Mobility Shifts NYC conference full schedule


Friday, October 14

10:00 am - 12:30 pm
Wollman Hall, Eugene Lang Building, 65 West 11th St., 5th floor


Lev Manovich (Software Studies Initiative, UC San Diego)

Data Literacy and Cultural Analytics

The joint availability of numerous large data sets on the web and free tools for data scraping, cleaning, analyzing and visualizing enable potentially anybody to become a citizen data miner. But how do we enable this in practice? What are the necessary elements of “data literacy”? How do we inspire students in traditionally non-quantitative fields (art history, film and media studies, literary studies, etc.) to start playing with big data?

One the limitations of the existing popular data analysis and visualization tools is that they are designed to work with numbers and texts – but not images and video. To close this gap, In 2007 we have established Software Studies Initiative (softwarestudies.com) at University of California, San Diego. The lab’s focus in on development of new visualization methods particularly suited for media teaching and research.
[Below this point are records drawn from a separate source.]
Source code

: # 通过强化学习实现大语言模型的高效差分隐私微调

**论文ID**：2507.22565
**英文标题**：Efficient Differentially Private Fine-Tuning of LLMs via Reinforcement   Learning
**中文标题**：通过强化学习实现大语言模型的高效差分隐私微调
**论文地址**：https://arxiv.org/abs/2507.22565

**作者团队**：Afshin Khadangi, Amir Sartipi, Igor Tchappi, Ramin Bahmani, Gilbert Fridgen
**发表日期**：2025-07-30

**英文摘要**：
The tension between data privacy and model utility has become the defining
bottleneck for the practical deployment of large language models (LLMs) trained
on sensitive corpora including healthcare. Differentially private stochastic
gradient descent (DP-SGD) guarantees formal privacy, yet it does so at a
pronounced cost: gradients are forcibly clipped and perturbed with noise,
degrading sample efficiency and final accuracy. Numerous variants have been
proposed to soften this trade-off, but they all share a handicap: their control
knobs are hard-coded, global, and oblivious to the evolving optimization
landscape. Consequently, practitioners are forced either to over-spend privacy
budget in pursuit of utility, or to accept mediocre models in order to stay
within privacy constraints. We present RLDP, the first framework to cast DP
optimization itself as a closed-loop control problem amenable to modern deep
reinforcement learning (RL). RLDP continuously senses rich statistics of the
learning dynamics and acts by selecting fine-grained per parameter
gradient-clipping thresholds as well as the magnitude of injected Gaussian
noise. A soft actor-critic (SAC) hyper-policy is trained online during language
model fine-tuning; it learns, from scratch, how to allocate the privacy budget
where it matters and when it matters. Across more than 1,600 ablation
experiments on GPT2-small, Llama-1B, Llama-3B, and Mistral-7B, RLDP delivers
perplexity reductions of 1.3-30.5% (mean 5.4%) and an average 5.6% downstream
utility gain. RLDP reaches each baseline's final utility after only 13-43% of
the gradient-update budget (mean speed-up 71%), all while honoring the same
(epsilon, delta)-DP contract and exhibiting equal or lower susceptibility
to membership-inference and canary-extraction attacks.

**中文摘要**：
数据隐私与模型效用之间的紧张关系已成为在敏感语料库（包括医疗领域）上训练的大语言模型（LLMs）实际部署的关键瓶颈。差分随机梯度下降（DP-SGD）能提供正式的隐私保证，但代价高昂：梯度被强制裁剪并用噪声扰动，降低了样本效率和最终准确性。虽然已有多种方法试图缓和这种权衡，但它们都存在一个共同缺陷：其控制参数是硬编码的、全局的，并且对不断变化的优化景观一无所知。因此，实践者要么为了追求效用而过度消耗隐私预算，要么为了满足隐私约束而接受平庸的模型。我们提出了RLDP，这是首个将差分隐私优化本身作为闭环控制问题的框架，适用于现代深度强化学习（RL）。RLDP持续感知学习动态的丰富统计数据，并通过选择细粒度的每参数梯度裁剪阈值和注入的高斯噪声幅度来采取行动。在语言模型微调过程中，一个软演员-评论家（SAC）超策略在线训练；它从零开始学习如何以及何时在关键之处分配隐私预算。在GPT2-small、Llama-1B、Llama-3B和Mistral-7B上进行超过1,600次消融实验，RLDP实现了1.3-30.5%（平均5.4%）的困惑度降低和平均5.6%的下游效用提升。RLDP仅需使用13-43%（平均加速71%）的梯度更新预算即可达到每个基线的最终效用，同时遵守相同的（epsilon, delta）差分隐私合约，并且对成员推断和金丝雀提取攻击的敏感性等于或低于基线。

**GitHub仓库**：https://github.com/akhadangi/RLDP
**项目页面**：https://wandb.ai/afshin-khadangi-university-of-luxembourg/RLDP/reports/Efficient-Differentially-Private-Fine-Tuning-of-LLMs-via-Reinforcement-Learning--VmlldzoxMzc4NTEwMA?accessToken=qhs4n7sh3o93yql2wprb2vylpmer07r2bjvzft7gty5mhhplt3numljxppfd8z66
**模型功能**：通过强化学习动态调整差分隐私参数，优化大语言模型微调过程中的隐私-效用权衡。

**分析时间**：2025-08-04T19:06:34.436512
In my presentation I will show a sample of our projects including visualization of art, film, animation, video games,magazines, comics, manga, and graphic design. Our image sets range from 4535 covers of Time magazine to 320,000 Flickr images from “ArtNow” and “Graphic Design” groups, and one million manga pages.

In September 2011 we released ImagePlot - free software tool that visualizes collections of images and video of any size. I will discuss how we use Image Plot in classes with both undergraduate and graduate students to create collaborative projects which reveal unexpected cultural trends and also make us question our existing concepts for understanding visual culture and media.


Saturday, October 15

1:30-4:30 pm: Progressive Digital Pedagogy: Remix, Collaboration, Crowdsourcing
Wollman Hall, Eugene Lang Building 65 West 11th St., 5th floor


Elizabeth Losh (Sixth College, UC San Diego)

In recent years progressive digital pedagogy has borrowed from five major aspects of the popular culture developing around computational media: 1) remix practice, 2) multimodality, 3) accelerated response, 4) crowd sourcing, and 5) narrowcasting. Yet for many years the conventional classroom pedagogy around teaching “current events” has remained unchanged: it still generally focuses on having learners mechanically cut out recent news stories produced by traditional print journalists with little attention to how the news is made, how it remixes sources, how it appeals to particular audiences, or how particular patterns of visual imagery and verbal rhetoric could be analyzed critically. This talk focuses on recent work by the Software Studies initiative at U.C. San Diego by the Cultural Analytics group and shows how media visualization and crowd sourcing could be used in educational contexts with large publically accessible libraries of digitized news and smaller archives of government public information videos.